66 West 12th Street (near 6th Ave)


This year's gala launch reading for The Best American Poetry 2009 will be better than ever and it's free so we hope everyone will come. Among the contributors to BAP 2009 who have agreed to take part are: John Ashbery, Mark Bibbins,Suzanne Cleary, Billy Collins, Jim Cummins, Mark Doty, Margaret Gibson, Douglas Goetsch, Michael Grabell, Dolores Hayden, Jennifer Michael Hecht reading the late Sarah Hannah's "The Safe House,"Richard Howard, Tina Kelley, Philip Levine, Phillis Levin, Susan Blackwell Ramsay, James Richardson, Martha Silano, Mitch Sisskind, Tom Sleigh, Craig Morgan Teicher, Matthew Zapruder.

----------

COLUMBIA UNIVERSITY CREATIVE WRITING LECTURE SERIES


Aimee Bender

"The Danger and Power of Exposition or How We Do Spacetime Travel on the Page"

7:00pm

Columbia University, Dodge Hall, Room 501

(Broadway & 116th St.)

Aimee Bender is the author of 3 books: The Girl in the Flammable Skirt, An Invisible Sign of My Own, and Willful Creatures. Her short fiction has been published in Granta, Harper's, the Paris Review, McSweeney's, Tin House, GQ, Best American Non-Required Reading, the Anchor Book of New American Short Stories, the Ecco Anthology of Contemporary American Short Fiction, and many more, as well as heard on PRI's "This American Life".




FRIDAY, SEPT. 25th


EARSHOT

7:30 PM
@ Rose Live Music, Williamsburg, Brooklyn
Admission: $5 + FREE DRINK!

Hosted by Nicole Steinberg

Featuring: 
Sarah Sarai (The Future Is Happy)
Andrew Zornoza (Where I Stay)
Paul Hlava (New York University)
Nicole Feldman (Sarah Lawrence College)
Justin Boening (Columbia University)
    
ROSE LIVE MUSIC is located at 345 Grand Street in Brooklyn, between Havemeyer and Marcy. Visit their website for directions: 
http://roselivemusic.com.



Friday, September 18, 2009

ABZ: A Poetry Magazine

What do you do when your retire from teaching poetry at Marshall University? If you're John McKernan, you start a literary press for poetry, and offer ABZ A Poetry Magazine.

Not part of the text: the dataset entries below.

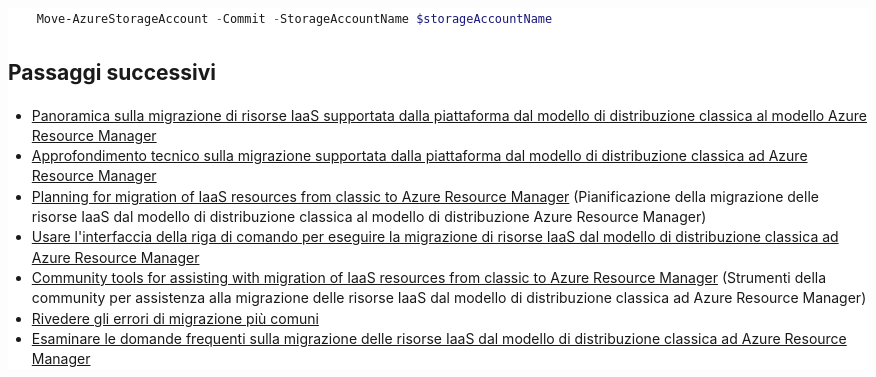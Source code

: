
 ```powershell
    Move-AzureStorageAccount -Commit -StorageAccountName $storageAccountName
```

## <a name="next-steps"></a>Passaggi successivi
* [Panoramica sulla migrazione di risorse IaaS supportata dalla piattaforma dal modello di distribuzione classica al modello Azure Resource Manager](migration-classic-resource-manager-overview.md?toc=%2fazure%2fvirtual-machines%2fwindows%2ftoc.json)
* [Approfondimento tecnico sulla migrazione supportata dalla piattaforma dal modello di distribuzione classica ad Azure Resource Manager](migration-classic-resource-manager-deep-dive.md?toc=%2fazure%2fvirtual-machines%2fwindows%2ftoc.json)
* [Planning for migration of IaaS resources from classic to Azure Resource Manager](migration-classic-resource-manager-plan.md?toc=%2fazure%2fvirtual-machines%2fwindows%2ftoc.json) (Pianificazione della migrazione delle risorse IaaS dal modello di distribuzione classica al modello di distribuzione Azure Resource Manager)
* [Usare l'interfaccia della riga di comando per eseguire la migrazione di risorse IaaS dal modello di distribuzione classica ad Azure Resource Manager](../linux/migration-classic-resource-manager-cli.md?toc=%2fazure%2fvirtual-machines%2fwindows%2ftoc.json)
* [Community tools for assisting with migration of IaaS resources from classic to Azure Resource Manager](migration-classic-resource-manager-community-tools.md?toc=%2fazure%2fvirtual-machines%2fwindows%2ftoc.json) (Strumenti della community per assistenza alla migrazione delle risorse IaaS dal modello di distribuzione classica ad Azure Resource Manager)
* [Rivedere gli errori di migrazione più comuni](migration-classic-resource-manager-errors.md?toc=%2fazure%2fvirtual-machines%2fwindows%2ftoc.json)
* [Esaminare le domande frequenti sulla migrazione delle risorse IaaS dal modello di distribuzione classica ad Azure Resource Manager](migration-classic-resource-manager-faq.md?toc=%2fazure%2fvirtual-machines%2fwindows%2ftoc.json)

The reading period for the jounral began Septemeber 1st and will continue until December 1st. Expact a response time of two weeks to six months (stand fare among journals). Please include SASE with correct postage (forever stamps!). Currently ABZ does not accept email submissions. Mailing address for submissions is:

ABZ POEMS
Attn: John McKernan
Marshall University
Huntington, WV 25755

Look also for the ABZ Poetry Prize for a first full-length book of poems. ABZ is a yearly publication, and having met it's creator, I can tell you its a labor of love. McKernan told me, over a dinner one evening at the West Virginia Writers Inc. Conference, that he started the prize to help new poets start their careers. He once gave a reading in his home state of Nebraska, and was approached by a publisher about putting out his first book. the book really helped him to launch his career, and now he has created ABZ to do the same.

Poets that have appeared in ABZ include Angela Ball, James Harms, Jeff Mann, and many others.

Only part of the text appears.